Al no tener noticias de su paradero, la población vecina empezó una nueva protesta exigiendo que aparecieran.

“La gente quería tomar la municipalidad para que nos liberaran. El movimiento sindical era fuerte y pararon 22 fábricas reclamando por nosotros”, relata Gómez.

Doce horas después, su hermano y ella salieron de la sede de la PN bajo el pago de una multa. Mientras estuvo retenida, ella sufrió tortura psicológica y acoso sexual.

Cuando recuperó su libertad, Gómez pensó que ese era el punto final de la historia. Sin embargo, para el ejército solo era el inicio. Ese día fue fichada y a partir de ese momento fuerzas clandestinas de seguridad empezaron a controlar sus movimientos.

“Después de eso nosotros seguimos la vida normal, pero en enero de 1981 mataron a mi hermano que había estado capturado conmigo, él tenía 19 años. No tenemos mucha información de cómo fue. Lo único que sabemos es que lo quisieron secuestrar y que sufrió un golpe fuerte con una piedra que lo dejó en coma y que falleció tres días después”, cuenta.

La muerte de su hermano devastó a su familia, que no tenía las fuerzas ni los recursos para investigar el motivo del crimen.

Un año después de esa tragedia, en 1982, Gómez conmemoraba junto a otras personas el día de San Lorenzo, el mártir por el cual su comunidad tenía el mismo nombre. Parecía ser el inicio de un sábado feliz.

“Yo salí a la tienda y vi que estaban unos señores y me pareció que no era usual la forma en la que estaban vestidos. Noté que con mucha rapidez se tomaron unas gaseosas y se fueron. Me pareció tan extraño y vi que tenían un carro como a dos cuadras”, recuerda.

Gómez tenía miedo. Eran tiempos difíciles en Amatitlán y Guatemala, dice. Todos los días se escuchaban noticias de personas secuestradas y desaparecidas.

“Mi mamá me pidió si podía ir a una carnicería que estaba allí cerca. Yo caminé tranquila. Justo frente del local apareció el mismo carro y en cuestión de segundos me agarraron del pelo para subirme.  Había vecinos y niños recibiendo clases de física que vieron todo lo que pasó. Me golpearon para meterme al vehículo, yo grité y todo fue muy rápido”, cuenta Gómez, todavía con nerviosismo en la voz.

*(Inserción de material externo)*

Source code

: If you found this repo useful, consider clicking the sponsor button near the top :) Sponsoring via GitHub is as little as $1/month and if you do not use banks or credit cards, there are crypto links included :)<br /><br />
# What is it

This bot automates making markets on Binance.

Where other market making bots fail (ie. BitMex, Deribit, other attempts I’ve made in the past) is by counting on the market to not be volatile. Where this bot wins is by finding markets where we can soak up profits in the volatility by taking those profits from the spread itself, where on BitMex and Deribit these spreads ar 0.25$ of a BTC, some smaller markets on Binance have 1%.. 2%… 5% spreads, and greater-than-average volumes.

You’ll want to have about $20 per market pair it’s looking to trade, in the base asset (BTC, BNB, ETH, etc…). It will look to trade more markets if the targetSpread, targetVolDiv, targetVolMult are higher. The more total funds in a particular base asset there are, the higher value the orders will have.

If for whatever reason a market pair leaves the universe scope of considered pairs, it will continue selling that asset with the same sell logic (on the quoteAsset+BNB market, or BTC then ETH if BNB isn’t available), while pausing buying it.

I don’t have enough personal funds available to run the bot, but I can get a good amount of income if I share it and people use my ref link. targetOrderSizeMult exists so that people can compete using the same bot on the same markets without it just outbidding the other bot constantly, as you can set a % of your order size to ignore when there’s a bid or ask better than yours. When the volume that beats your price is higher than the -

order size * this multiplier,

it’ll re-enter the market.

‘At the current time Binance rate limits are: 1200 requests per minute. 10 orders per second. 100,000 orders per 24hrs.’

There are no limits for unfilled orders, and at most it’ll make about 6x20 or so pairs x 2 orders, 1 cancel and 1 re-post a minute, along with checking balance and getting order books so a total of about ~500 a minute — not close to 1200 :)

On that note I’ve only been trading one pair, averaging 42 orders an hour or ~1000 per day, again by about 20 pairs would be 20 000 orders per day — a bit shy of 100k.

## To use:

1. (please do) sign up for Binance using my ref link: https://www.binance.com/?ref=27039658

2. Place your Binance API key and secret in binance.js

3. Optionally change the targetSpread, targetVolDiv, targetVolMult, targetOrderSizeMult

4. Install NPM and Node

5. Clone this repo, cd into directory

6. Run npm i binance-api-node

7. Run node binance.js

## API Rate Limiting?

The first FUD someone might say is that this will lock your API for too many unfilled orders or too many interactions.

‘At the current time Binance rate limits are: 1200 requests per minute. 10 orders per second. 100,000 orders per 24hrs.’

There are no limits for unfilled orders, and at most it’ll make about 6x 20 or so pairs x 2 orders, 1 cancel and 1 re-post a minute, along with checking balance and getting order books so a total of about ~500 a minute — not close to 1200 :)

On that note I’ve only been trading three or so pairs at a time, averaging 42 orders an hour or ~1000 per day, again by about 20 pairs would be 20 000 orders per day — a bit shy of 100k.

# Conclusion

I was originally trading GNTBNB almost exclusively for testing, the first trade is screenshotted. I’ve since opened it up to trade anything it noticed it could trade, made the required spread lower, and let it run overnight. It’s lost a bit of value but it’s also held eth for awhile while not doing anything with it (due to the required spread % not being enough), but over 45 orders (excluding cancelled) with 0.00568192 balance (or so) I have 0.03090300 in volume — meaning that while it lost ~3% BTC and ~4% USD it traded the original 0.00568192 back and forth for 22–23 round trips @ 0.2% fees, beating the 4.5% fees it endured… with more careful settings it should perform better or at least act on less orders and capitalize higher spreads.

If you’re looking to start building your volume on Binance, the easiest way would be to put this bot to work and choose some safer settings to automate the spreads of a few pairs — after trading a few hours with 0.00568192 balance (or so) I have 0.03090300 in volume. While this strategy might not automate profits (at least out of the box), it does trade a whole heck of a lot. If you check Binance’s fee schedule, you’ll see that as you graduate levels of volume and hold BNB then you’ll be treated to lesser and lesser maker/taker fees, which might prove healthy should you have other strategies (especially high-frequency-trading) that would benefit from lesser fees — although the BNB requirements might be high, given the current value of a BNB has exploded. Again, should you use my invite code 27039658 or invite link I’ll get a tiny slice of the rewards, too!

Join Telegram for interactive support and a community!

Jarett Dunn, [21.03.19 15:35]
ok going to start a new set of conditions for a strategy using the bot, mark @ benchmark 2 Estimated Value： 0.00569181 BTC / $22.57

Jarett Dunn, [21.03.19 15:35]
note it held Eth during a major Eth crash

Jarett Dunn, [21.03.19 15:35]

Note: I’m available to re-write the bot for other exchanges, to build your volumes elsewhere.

Dentro del carro le quitaron la blusa y con eso le vendaron los ojos. Llena de miedo e incertidumbre, fue llevada a un lugar del que solo recuerda que era frío y tenía un portón de lámina. Sabía que allí había más personas porque oía sus gritos pero no podía hablar con nadie.

“Allí todo se resolvía con tortura. Fueron días de mucho dolor, de mucho miedo, de sentir la muerte muy cercana”, dice Gómez.

Así como ella, se estima que alrededor de 200 mil personas fueron víctimas de atrocidades cometidas durante el conflicto armado interno en Guatemala.

Aunque Gómez no aparece en el Diario Militar, su historia sí es parte del expediente penal por este archivo que documenta los perfiles que el ejército elaboró de 183 personas a las que consideró enemigas del Estado. Entre las fichas se encontraban 24 mujeres, un niño de 12 años y un adolescente de 15.

Los efectos

Después de diez días de tortura, violaciones, así como violencia física y psicológica de parte de militares, Gómez fue liberada.

Logró salir de ese centro de tortura porque negoció con sus captores.

“Yo tuve que hacer un compromiso para que me dejaran libre. Solo había dos posibilidades, colaborar con el ejército o morir”, recuerda.

Gómez regresó a su misma casa en Amatitlán y durante dos años fue perseguida por el ejército. En ese tiempo se fue a vivir con su tío, Héctor Fernando Gómez Calito, entonces portavoz del Grupo de Apoyo Mutuo (GAM), una organización fundada por familiares de personas detenidas y desaparecidas durante la guerra. El 1 de abril de 1985 él también fue asesinado.

“Ese fue el detonante que me obligó a salir del país”, relata Gómez. Con ayuda de organizaciones solidarias salió al exilio rumbo a Canadá, a un programa para personas refugiadas. Un año después regresó a Guatemala.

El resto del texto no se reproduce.